- _Exercise objective_: What lines of the material hold the string "begin"? Pull each of them out.
---+---
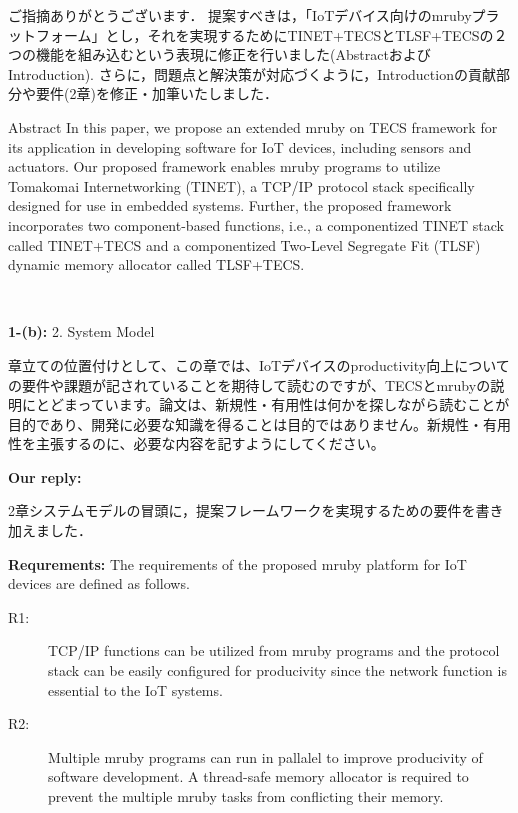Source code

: \documentclass{article}
\begin{document}
\begin{enumerate}
\begin{flushleft}
ご指摘ありがとうございます．
提案すべきは，「IoTデバイス向けのmrubyプラットフォーム」とし，それを実現するためにTINET+TECSとTLSF+TECSの２つの機能を組み込むという表現に修正を行いました(AbstractおよびIntroduction).
さらに，問題点と解決策が対応づくように，Introductionの貢献部分や要件(2章)を修正・加筆いたしました．

\begin{itembox}[|]{Abstract}
In this paper, we propose an extended mruby on TECS framework for its application in developing software for IoT devices, including sensors and actuators. Our proposed framework enables mruby programs to utilize Tomakomai Internetworking (TINET), a TCP/IP protocol stack specifically designed for use in embedded systems. Further, the proposed framework incorporates two component-based functions, i.e., a componentized TINET stack called TINET+TECS and a componentized Two-Level Segregate Fit (TLSF) dynamic memory allocator called TLSF+TECS.
\end{itembox}\\

\end{flushleft}

\begin{flushleft}
\textbf{1-(b):} 2. System Model

章立ての位置付けとして、この章では、IoTデバイスのproductivity向上についての要件や課題が記されていることを期待して読むのですが、TECSとmrubyの説明にとどまっています。論文は、新規性・有用性は何かを探しながら読むことが目的であり、開発に必要な知識を得ることは目的ではありません。新規性・有用性を主張するのに、必要な内容を記すようにしてください。
\end{flushleft}
\begin{flushleft}
\textbf{Our reply:}

2章システムモデルの冒頭に，提案フレームワークを実現するための要件を書き加えました．

\begin{itembox}[|]{}
{\bf Requrements:} The requirements of the proposed mruby platform for IoT devices are defined as follows.
\begin{description}
    \item[R1:]
        TCP/IP functions can be utilized from mruby programs and the protocol stack can be easily configured for producivity since the network function is essential to the IoT systems.

    \item[R2:]
        Multiple mruby programs can run in pallalel to improve producivity of software development.
        A thread-safe memory allocator is required to prevent the multiple mruby tasks from conflicting their memory.


\end{description}
\end{itembox}
\end{flushleft}
\end{enumerate}
\end{document}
---+---
- _Exercise output_:
\begin{document}
\begin{enumerate}
\begin{flushleft}
\begin{itembox}[|]{Abstract}
\begin{flushleft}
\begin{flushleft}
\begin{itembox}[|]{}
\begin{description}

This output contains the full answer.